■ Task statement ■
Pick out the lines below that contain the string "include" and copy them all.

■ Dataset excerpts ■

────────────────────

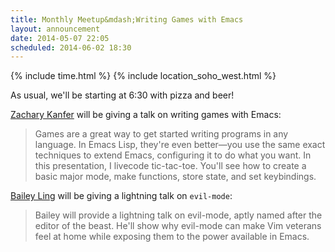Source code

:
 ```yaml
---
title: Monthly Meetup&mdash;Writing Games with Emacs
layout: announcement
date: 2014-05-07 22:05
scheduled: 2014-06-02 18:30
---
```


{% include time.html %}
{% include location_soho_west.html %}

As usual, we'll be starting at 6:30 with pizza and beer!

[Zachary Kanfer](http://zck.me) will be giving a talk on writing games with Emacs:

> Games are a great way to get started writing programs in any language. In Emacs Lisp, they're even better—you use the same exact techniques to extend Emacs, configuring it to do what you want. In this presentation, I livecode tic-tac-toe. You'll see how to create a basic major mode, make functions, store state, and set keybindings.

[Bailey Ling](http://bling.github.io) will be giving a lightning talk on `evil-mode`:

> Bailey will provide a lightning talk on evil-mode, aptly named after the editor of the beast. He'll show why evil-mode can make Vim veterans feel at home while exposing them to the power available in Emacs.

────────────────────

■ Answer for the task ■
{% include time.html %}
{% include location_soho_west.html %}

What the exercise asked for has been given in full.